Le Belge Guérin Van de Vorst filme la réinsertion à travers le parcours de Ben, fraîchement sorti de prison. Converti à l’islam suite à son passage derrière les barreaux, Ben tente de renouer avec son fils de dix ans.
La question de la reconstruction après l’incarcération pose toujours débat. Sans véritable assistance, certains détenus parviennent à remonter la pente tandis que d’autres replongent. Le réalisateur belge Guérin Van de Vorst livre une vision sans parti pris à travers l’histoire de Ben (Vincent Rottiers), incarcéré durant trois ans suite à un cambriolage. Le jeune homme a plutôt bien rebondi après sa libération: il a retrouvé un boulot dans un garage grâce à un ami, il a déniché un appartement et espère bien renouer avec Samir, son fils de dix ans pour l’instant très distant. Son ex-compagne, désormais en couple avec un homme de bonne situation, ne l’entend pas de cette oreille. Elle lui interdit d’approcher Samir, même quand il s’agit de parler à travers les grilles de l’école. Il est vrai que le comportement de Ben est inquiétant depuis qu’il s’est converti à l’islam sous l’influence de Mustapha, son nouveau mentor…

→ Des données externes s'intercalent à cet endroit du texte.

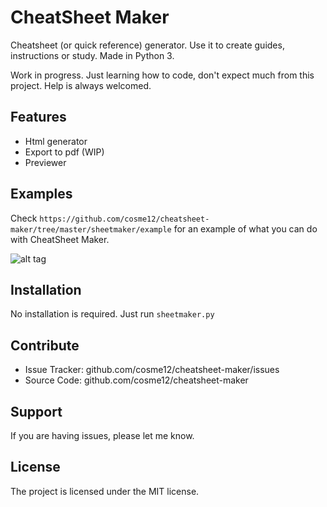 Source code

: CheatSheet Maker
================

Cheatsheet (or quick reference) generator. Use it to create guides, instructions or study. Made in Python 3.

Work in progress. Just learning how to code, don't expect much from this project. Help is always welcomed.


Features
--------

- Html generator
- Export to pdf (WIP)
- Previewer


Examples
--------

Check ```https://github.com/cosme12/cheatsheet-maker/tree/master/sheetmaker/example``` for an example of what you can do with CheatSheet Maker.

![alt tag](https://raw.githubusercontent.com/cosme12/cheatsheet-maker/develop/sheetmaker/example/example.png)


Installation
------------

No installation is required. Just run ```sheetmaker.py```


Contribute
----------

- Issue Tracker: github.com/cosme12/cheatsheet-maker/issues
- Source Code: github.com/cosme12/cheatsheet-maker


Support
-------

If you are having issues, please let me know.


License
-------

The project is licensed under the MIT license.

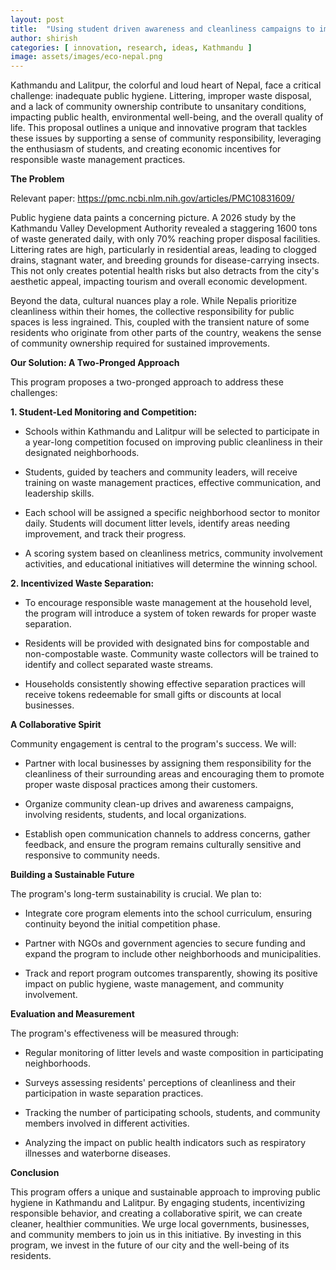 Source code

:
```yaml
---
layout: post
title:  "Using student driven awareness and cleanliness campaigns to improving public hygeine and sanitation in Kathmandu valley"
author: shirish
categories: [ innovation, research, ideas, Kathmandu ]
image: assets/images/eco-nepal.png
---
```


Kathmandu and Lalitpur, the colorful and loud heart of Nepal, face a critical challenge: inadequate public hygiene. Littering, improper waste disposal, and a lack of community ownership contribute to unsanitary conditions, impacting public health, environmental well-being, and the overall quality of life. This proposal outlines a unique and innovative program that tackles these issues by supporting a sense of community responsibility, leveraging the enthusiasm of students, and creating economic incentives for responsible waste management practices.

**The Problem**

Relevant paper: https://pmc.ncbi.nlm.nih.gov/articles/PMC10831609/

Public hygiene data paints a concerning picture. A 2026 study by the Kathmandu Valley Development Authority revealed a staggering 1600 tons of waste generated daily, with only 70% reaching proper disposal facilities. Littering rates are high, particularly in residential areas, leading to clogged drains, stagnant water, and breeding grounds for disease-carrying insects. This not only creates potential health risks but also detracts from the city's aesthetic appeal, impacting tourism and overall economic development.

Beyond the data, cultural nuances play a role. While Nepalis prioritize cleanliness within their homes, the  collective responsibility for public spaces is less ingrained. This, coupled with the transient nature of some residents who originate from other parts of the country, weakens the sense of community ownership required for sustained improvements.

**Our Solution: A Two-Pronged Approach**

This program proposes a two-pronged approach to address these challenges:

**1. Student-Led Monitoring and Competition:**

-   Schools within Kathmandu and Lalitpur will be selected to participate in a year-long competition focused on improving public cleanliness in their designated neighborhoods.

-   Students, guided by teachers and community leaders, will receive training on waste management practices, effective communication, and leadership skills.

-   Each school will be assigned a specific neighborhood sector to monitor daily. Students will document litter levels, identify areas needing improvement, and track their progress.

-   A scoring system based on cleanliness metrics, community involvement activities, and educational initiatives will determine the winning school.

**2. Incentivized Waste Separation:**

-   To encourage responsible waste management at the household level, the program will introduce a system of token rewards for proper waste separation.

-   Residents will be provided with designated bins for compostable and non-compostable waste. Community waste collectors will be trained to identify and collect separated waste streams.

-   Households consistently showing effective separation practices will receive tokens redeemable for small gifts or discounts at local businesses.

**A Collaborative Spirit**

Community engagement is central to the program's success. We will:

-   Partner with local businesses by assigning them responsibility for the cleanliness of their surrounding areas and encouraging them to promote proper waste disposal practices among their customers.

-   Organize community clean-up drives and awareness campaigns, involving residents, students, and local organizations.

-   Establish open communication channels to address concerns, gather feedback, and ensure the program remains culturally sensitive and responsive to community needs.

**Building a Sustainable Future**

The program's long-term sustainability is crucial. We plan to:

-   Integrate core program elements into the school curriculum, ensuring continuity beyond the initial competition phase.

-   Partner with NGOs and government agencies to secure funding and expand the program to include other neighborhoods and municipalities.

-   Track and report program outcomes transparently, showing its positive impact on public hygiene, waste management, and community involvement.

**Evaluation and Measurement**

The program's effectiveness will be measured through:

-   Regular monitoring of litter levels and waste composition in participating neighborhoods.

-   Surveys assessing residents' perceptions of cleanliness and their participation in waste separation practices.

-   Tracking the number of participating schools, students, and community members involved in different activities.

-   Analyzing the impact on public health indicators such as respiratory illnesses and waterborne diseases.

**Conclusion**

This program offers a unique and sustainable approach to improving public hygiene in Kathmandu and Lalitpur. By engaging students, incentivizing responsible behavior, and creating a collaborative spirit, we can create cleaner, healthier communities. We urge local governments, businesses, and community members to join us in this initiative. By investing in this program, we invest in the future of our city and the well-being of its residents.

Tourné à la façon d’un documentaire, La part sauvage ne donne pas une leçon mais ouvre des pistes de réflexion. Le film décrit les différentes étapes du parcours de l’ex-détenu, avec ses hauts et ses bas, ses hésitations, son manque de repères, son impuissance et sa volonté d’aller de l’avant. L’intrigue est centrée sur deux thèmes en particulier: la relation entre un père et son fils et la tentation de l’islamisme. Rien n’est expliqué avec des gestes brusques ou des mots violents, la mise en scène, toute en finesse, est ponctuée de nombreux dialogues centrés sur les relations humaines.
Tourné à Bruxelles
L’autre intérêt du film, hormis le thème, c’est son ancrage belge. La part sauvage a été tournée à Bruxelles, principalement dans le quartier du canal, à la frontière entre Molenbeek et le centre de Bruxelles, mais également dans le quartier de Stockel à Woluwe-Saint-Pierre. Mais La part sauvage vaut surtout le détour pour les questions d’actualité qu’il soulève: la marginalité, le besoin de se raccrocher à la religion pour trouver des repères, le déterminisme, la paternité… Le réalisateur Guérin Van de Vorst, déjà à l’origine de courts-métrages et de documentaires, signe donc ici un tout premier film plutôt réussi, même s’il souffre de quelques faiblesses au point de vue du scénario. Certaines séquences auraient pu en effet être ajoutées pour apporter du corps et du sens à l’intrigue. C’est un détail. Le mérite revient également à Vincent Rottiers, jeune acteur français déjà vu dans Le monde nous appartient et Dheepan, qui porte le film dans le rôle de Ben. Signalons également la présence de la jeune Salomé Richard ainsi que Walid Afkir (le mentor), apparu notamment dans le film Amour, réalisé par Michaël Haneke. Guérin Van de Vorst est un réalisateur à suivre.